And now for 50 years worth of security updates for a phone like that. Not to mention what people might do with throwing a phone in the trash or something

andrew@lemmy.stuart.fun on 13 Jan 2024 16:35 next collapse

I’d take it if it was a reasonable price, like 1k, and if I could just swap it into new phones every time I upgraded.

The problem is, power requirements tend to increase as computation power increases. And no doubt battery tech will improve in those 50 years.

AbidanYre@lemmy.world on 13 Jan 2024 16:39 next collapse

So what if power requirements increase. It could quadruple and now my battery will only last twelve years? There are plenty of other things that will start failing before then.

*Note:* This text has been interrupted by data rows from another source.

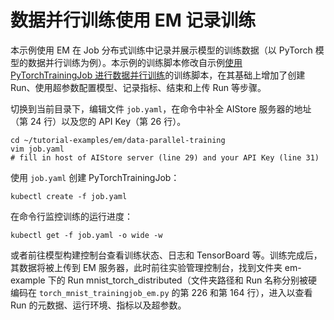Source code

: # 数据并行训练使用 EM 记录训练

本示例使用 EM 在 Job 分布式训练中记录并展示模型的训练数据（以 PyTorch 模型的数据并行训练为例）。本示例的训练脚本修改自示例[使用 PyTorchTrainingJob 进行数据并行训练](../../job/pytorchtrainingjob/ddp)的训练脚本，在其基础上增加了创建 Run、使用超参数配置模型、记录指标、结束和上传 Run 等步骤。

切换到当前目录下，编辑文件 `job.yaml`，在命令中补全 AIStore 服务器的地址（第 24 行）以及您的 API Key（第 26 行）。

```shell
cd ~/tutorial-examples/em/data-parallel-training
vim job.yaml
# fill in host of AIStore server (line 29) and your API Key (line 31)
```

使用 `job.yaml` 创建 PyTorchTrainingJob：

```shell
kubectl create -f job.yaml
```

在命令行监控训练的运行进度：

```shell
kubectl get -f job.yaml -o wide -w
```

或者前往模型构建控制台查看训练状态、日志和 TensorBoard 等。训练完成后，其数据将被上传到 EM 服务器，此时前往实验管理控制台，找到文件夹 em-example 下的 Run mnist_torch_distributed（文件夹路径和 Run 名称分别被硬编码在 `torch_mnist_trainingjob_em.py` 的第 226 和第 164 行），进入以查看 Run 的元数据、运行环境、指标以及超参数。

ReveredOxygen@sh.itjust.works on 13 Jan 2024 17:05 collapse

I don’t know about this particular tech, but you can’t really control the speed of radioactive decay very easily. It’s possible they’re doing something, but if they’re just collecting the energy then there’s nothing you can do to get more energy in exchange for a shorter life

AbidanYre@lemmy.world on 13 Jan 2024 17:19 collapse

That’s fair.

Isn’t decay exponential though? So there would likely be some extra power being wasted at the beginning? Until it couldn’t supply however much is needed today? Or is that timeline long enough that 50 years is basically nothing?

godzillabacter@lemmy.world on 13 Jan 2024 17:54 collapse

It depends on the half life of the element in question. The most comparable concrete thing we can compare this to with real numbers because we know it works is an RTG. RTGs are solid-state generators, but people could colloquially refer to them as “batteries” and not be terribly wrong. They take a quantity of a radioactive material and allow it to decay, using the heat given off to establish a thermal gradient which is then converted to electricity via thermocouples. Most of these are “fueled” with Pu-238 (at least the ones for spacecraft), which has a half life of 87.7 years. That means in 87.7 years, if you started with 4kg of Pu when you built it, you’d have only 2kg of Plutonium left. If the Pu decayed only into stable isotopes (it doesn’t) then your radioactive emissions/decay would also be exactly halved at this time. If the electrical system is perfectly efficient this would also halve the electrical power produced.

I provide this all as background because to answer your question you have to know three key factors about the device to determine the lifetime of the battery. The half-life of the isotope used, the minimum electrical requirements of the device you’re powering, and the amount of radioactive material in the initial battery. The battery’s lifetime is determined by when decay will decrease the ongoing energy output below the minimum current and voltage requirements needed by the battery. The longer the half life of the isotope, the slower this decrease is and the less initial overpowering that is required.

Ex. If you use an isotope with a 12.5 year half life for a “50-year” battery, you would need to start with 8 times the material needed for your minimum power output requirements. If you use an isotope with a 200 year half life, you only need 19% more starting mass than you minimum requirement. The first battery will produce 8x the power at the very beginning, while the second will only produce 18% more.

Toes@ani.social on 13 Jan 2024 17:42 collapse

They already sell phones over 1k that are expected to last ~4 years. You’ll need to tag another zero or two to that price to incentivize manufacturers.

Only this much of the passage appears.